_Activity_. Note each line of the listing that contains the string "window", and copy it.

--- Information supplied ---

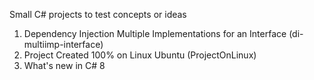 ﻿Small C# projects to test concepts or ideas

1. Dependency Injection Multiple Implementations for an Interface (di-multiimp-interface)
2. Project Created 100% on Linux Ubuntu (ProjectOnLinux)
3. What's new in C# 8
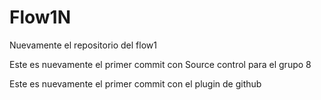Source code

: # Flow1N
Nuevamente el repositorio del flow1

Este es nuevamente el primer commit con Source control para el grupo 8

Este es nuevamente el primer commit con el plugin de github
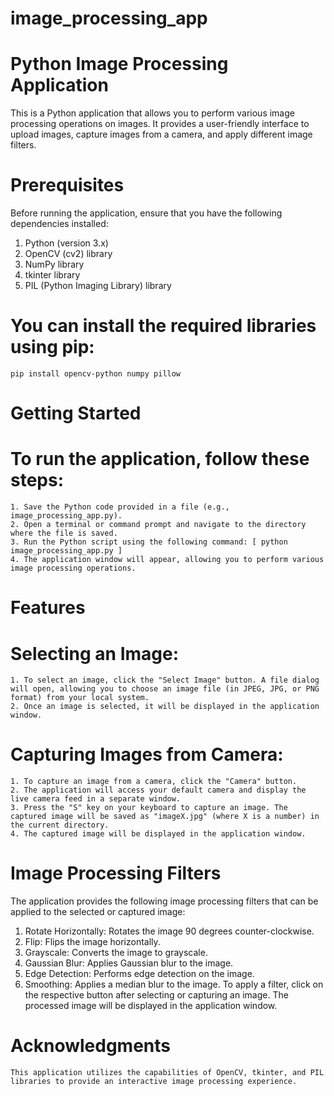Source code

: # image_processing_app

# Python Image Processing Application
  This is a Python application that allows you to perform various image processing operations on images. It provides a user-friendly interface to upload images, capture images     from a camera, and apply different image filters.

# Prerequisites
  Before running the application, ensure that you have the following dependencies installed:

  1. Python (version 3.x)
  2. OpenCV (cv2) library
  3. NumPy library
  4. tkinter library
  5. PIL (Python Imaging Library) library
  # You can install the required libraries using pip:
    pip install opencv-python numpy pillow 


# Getting Started
  # To run the application, follow these steps:

    1. Save the Python code provided in a file (e.g., image_processing_app.py).
    2. Open a terminal or command prompt and navigate to the directory where the file is saved.
    3. Run the Python script using the following command: [ python image_processing_app.py ]
    4. The application window will appear, allowing you to perform various image processing operations.

# Features
  # Selecting an Image:
    1. To select an image, click the "Select Image" button. A file dialog will open, allowing you to choose an image file (in JPEG, JPG, or PNG format) from your local system.
    2. Once an image is selected, it will be displayed in the application window.
  # Capturing Images from Camera:
    1. To capture an image from a camera, click the "Camera" button.
    2. The application will access your default camera and display the live camera feed in a separate window.
    3. Press the "S" key on your keyboard to capture an image. The captured image will be saved as "imageX.jpg" (where X is a number) in the current directory.
    4. The captured image will be displayed in the application window.

# Image Processing Filters
  The application provides the following image processing filters that can be applied to the selected or captured image:

  1. Rotate Horizontally: Rotates the image 90 degrees counter-clockwise.
  2. Flip: Flips the image horizontally.
  3. Grayscale: Converts the image to grayscale.
  4. Gaussian Blur: Applies Gaussian blur to the image.
  5. Edge Detection: Performs edge detection on the image.
  6. Smoothing: Applies a median blur to the image.
    To apply a filter, click on the respective button after selecting or capturing an image. The processed image will be displayed in the application window.

# Acknowledgments
    This application utilizes the capabilities of OpenCV, tkinter, and PIL libraries to provide an interactive image processing experience.


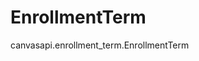 # EnrollmentTerm

<div class="autoclass" members="">

canvasapi.enrollment_term.EnrollmentTerm

</div>
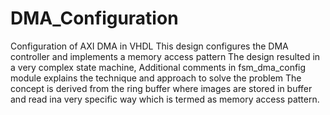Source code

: # DMA_Configuration
Configuration of AXI DMA in VHDL 
This design configures the DMA controller and implements a memory access pattern
The design resulted in a very complex state machine, Additional comments in fsm_dma_config module explains the technique and approach to solve the problem
The concept is derived from the ring buffer where images are stored in buffer and read ina very specific way which is termed as memory access pattern. 
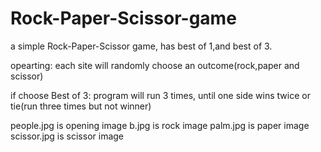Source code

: # Rock-Paper-Scissor-game
a simple Rock-Paper-Scissor game, has best of 1,and best of 3.

opearting:
each site will randomly choose an outcome(rock,paper and scissor)

if choose Best of 3:
program will run 3 times, until one side wins twice or tie(run three times but not winner)

people.jpg  is opening image
b.jpg  is rock image
palm.jpg  is paper image
scissor.jpg is scissor image
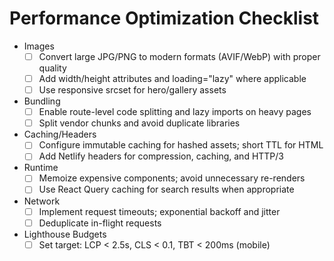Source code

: # Performance Optimization Checklist

- Images
  - [ ] Convert large JPG/PNG to modern formats (AVIF/WebP) with proper quality
  - [ ] Add width/height attributes and loading="lazy" where applicable
  - [ ] Use responsive srcset for hero/gallery assets
- Bundling
  - [ ] Enable route-level code splitting and lazy imports on heavy pages
  - [ ] Split vendor chunks and avoid duplicate libraries
- Caching/Headers
  - [ ] Configure immutable caching for hashed assets; short TTL for HTML
  - [ ] Add Netlify headers for compression, caching, and HTTP/3
- Runtime
  - [ ] Memoize expensive components; avoid unnecessary re-renders
  - [ ] Use React Query caching for search results when appropriate
- Network
  - [ ] Implement request timeouts; exponential backoff and jitter
  - [ ] Deduplicate in-flight requests
- Lighthouse Budgets
  - [ ] Set target: LCP < 2.5s, CLS < 0.1, TBT < 200ms (mobile)

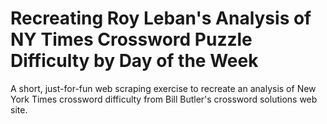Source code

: # Recreating Roy Leban's Analysis of NY Times Crossword Puzzle Difficulty by Day of the Week

A short, just-for-fun web scraping exercise to recreate an analysis of New York Times crossword difficulty from Bill Butler's crossword solutions web site.
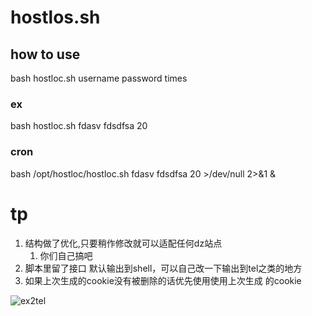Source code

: # hostlos.sh

## how to use
bash hostloc.sh username password times

### ex
bash hostloc.sh fdasv fdsdfsa 20

### cron
bash /opt/hostloc/hostloc.sh fdasv fdsdfsa 20 >/dev/null 2>&1 &


# tp
1. 结构做了优化,只要稍作修改就可以适配任何dz站点
   1. 你们自己搞吧
1. 脚本里留了接口 默认输出到shell，可以自己改一下输出到tel之类的地方
1. 如果上次生成的cookie没有被删除的话优先使用使用上次生成 的cookie

![ex2tel](https://raw.githubusercontent.com/imazes/hostlos.sh/master/ex2tel.png)
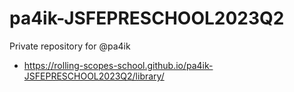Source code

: # pa4ik-JSFEPRESCHOOL2023Q2
Private repository for @pa4ik
* https://rolling-scopes-school.github.io/pa4ik-JSFEPRESCHOOL2023Q2/library/
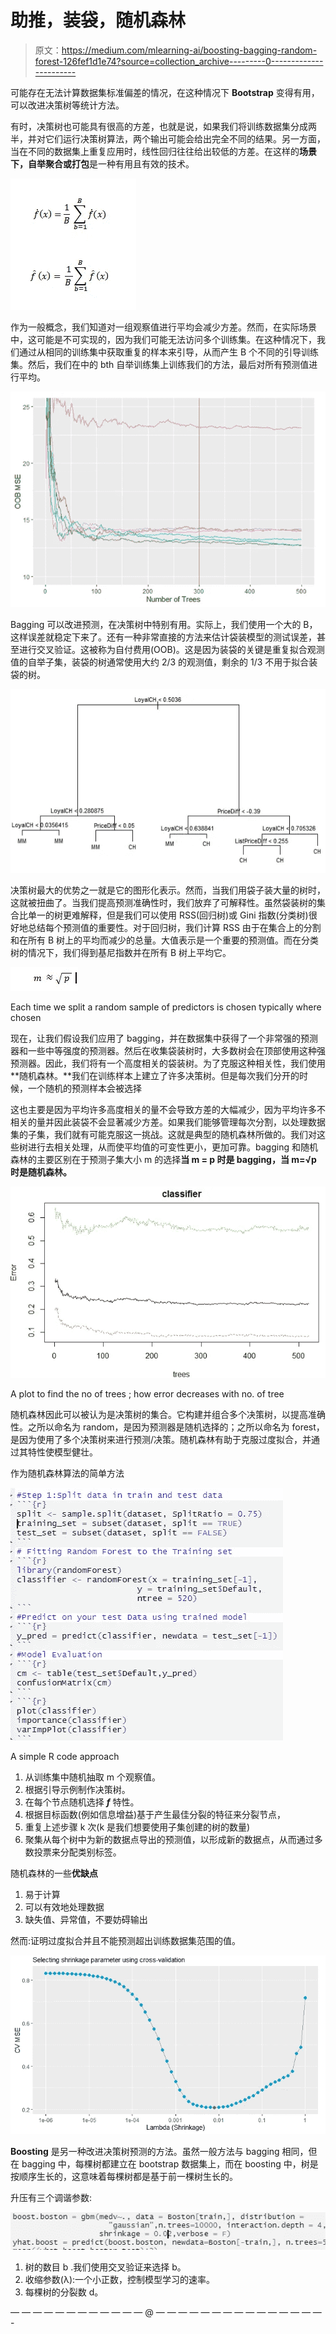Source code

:# 助推，装袋，随机森林

> 原文：<https://medium.com/mlearning-ai/boosting-bagging-random-forest-126fef1d1e74?source=collection_archive---------0----------------------->

可能存在无法计算数据集标准偏差的情况，在这种情况下 **Bootstrap** 变得有用，可以改进决策树等统计方法。

有时，决策树也可能具有很高的方差，也就是说，如果我们将训练数据集分成两半，并对它们运行决策树算法，两个输出可能会给出完全不同的结果。另一方面，当在不同的数据集上重复应用时，线性回归往往给出较低的方差。在这样的**场景下，自举聚合或打包**是一种有用且有效的技术。

![](img/dafd4cb7dc4f78580268d2822c79c6c0.png)

作为一般概念，我们知道对一组观察值进行平均会减少方差。然而，在实际场景中，这可能是不可实现的，因为我们可能无法访问多个训练集。在这种情况下，我们通过从相同的训练集中获取重复的样本来引导，从而产生 B 个不同的引导训练集。然后，我们在中的 bth 自举训练集上训练我们的方法，最后对所有预测值进行平均。

![](img/94ccc536dde5f56f49e13c034767d46a.png)

Bagging 可以改进预测，在决策树中特别有用。实际上，我们使用一个大的 B，这样误差就稳定下来了。还有一种非常直接的方法来估计袋装模型的测试误差，甚至进行交叉验证。这被称为自付费用(OOB)。这是因为装袋的关键是重复拟合观测值的自举子集，装袋的树通常使用大约 2/3 的观测值，剩余的 1/3 不用于拟合装袋的树。

![](img/4315f564df4c206d904f177f7ac0f422.png)

决策树最大的优势之一就是它的图形化表示。然而，当我们用袋子装大量的树时，这就被扭曲了。当我们提高预测准确性时，我们放弃了可解释性。虽然袋装树的集合比单一的树更难解释，但是我们可以使用 RSS(回归树)或 Gini 指数(分类树)很好地总结每个预测值的重要性。对于回归树，我们计算 RSS 由于在集合上的分割和在所有 B 树上的平均而减少的总量。大值表示是一个重要的预测值。而在分类树的情况下，我们得到基尼指数并在所有 B 树上平均它。

![](img/5b78bab3b5789d27449cc7c9537a36da.png)

Each time we split a random sample of predictors is chosen typically where chosen

现在，让我们假设我们应用了 bagging，并在数据集中获得了一个非常强的预测器和一些中等强度的预测器。然后在收集袋装树时，大多数树会在顶部使用这种强预测器。因此，我们将有一个高度相关的袋装树。为了克服这种相关性，我们使用**随机森林。**我们在训练样本上建立了许多决策树。但是每次我们分开的时候，一个随机的预测样本会被选择

这也主要是因为平均许多高度相关的量不会导致方差的大幅减少，因为平均许多不相关的量并因此装袋不会显著减少方差。如果我们能够管理每次分割，以处理数据集的子集，我们就有可能克服这一挑战。这就是典型的随机森林所做的。我们对这些树进行去相关处理，从而使平均值的可变性更小，更加可靠。bagging 和随机森林的主要区别在于预测子集大小 m 的选择**当 m = p 时是 bagging，当 m=√p 时是随机森林。**

![](img/c4128160e2d8caac5fbdd049b5b46825.png)

A plot to find the no of trees ; how error decreases with no. of tree

随机森林因此可以被认为是决策树的集合。它构建并组合多个决策树，以提高准确性。之所以命名为 random，是因为预测器是随机选择的；之所以命名为 forest，是因为使用了多个决策树来进行预测/决策。随机森林有助于克服过度拟合，并通过其特性使模型健壮。

作为随机森林算法的简单方法

![](img/342236a6208929a72ddc77fcb099c3d2.png)

A simple R code approach

1.  从训练集中随机抽取 m 个观察值。
2.  根据引导示例制作决策树。
3.  在每个节点随机选择 ***f*** 特性。
4.  根据目标函数(例如信息增益)基于产生最佳分裂的特征来分裂节点，
5.  重复上述步骤 k 次(k 是我们想要使用子集创建的树的数量)
6.  聚集从每个树中为新的数据点导出的预测值，以形成新的数据点，从而通过多数投票来分配类别标签。

随机森林的一些**优缺点**

1.  易于计算
2.  可以有效地处理数据
3.  缺失值、异常值，不要妨碍输出

然而:证明过度拟合并且不能预测超出训练数据集范围的值。

![](img/4b4f93eafd96d69050796fa9235b0229.png)

**Boosting** 是另一种改进决策树预测的方法。虽然一般方法与 bagging 相同，但在 bagging 中，每棵树都建立在 bootstrap 数据集上，而在 boosting 中，树是按顺序生长的，这意味着每棵树都是基于前一棵树生长的。

升压有三个调谐参数:

![](img/18be360b16050654e5d53345fcab7734.png)

1.  树的数目 b .我们使用交叉验证来选择 b。
2.  收缩参数(λ):一个小正数，控制模型学习的速率。
3.  每棵树的分裂数 d。

— — — — — — — — — — — — @ — — — — — — — — — — — — — — — -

---

_Written reply_.
    4. The application window will appear, allowing you to perform various image processing operations.
    2. Once an image is selected, it will be displayed in the application window.
    2. The application will access your default camera and display the live camera feed in a separate window.
    4. The captured image will be displayed in the application window.
    To apply a filter, click on the respective button after selecting or capturing an image. The processed image will be displayed in the application window.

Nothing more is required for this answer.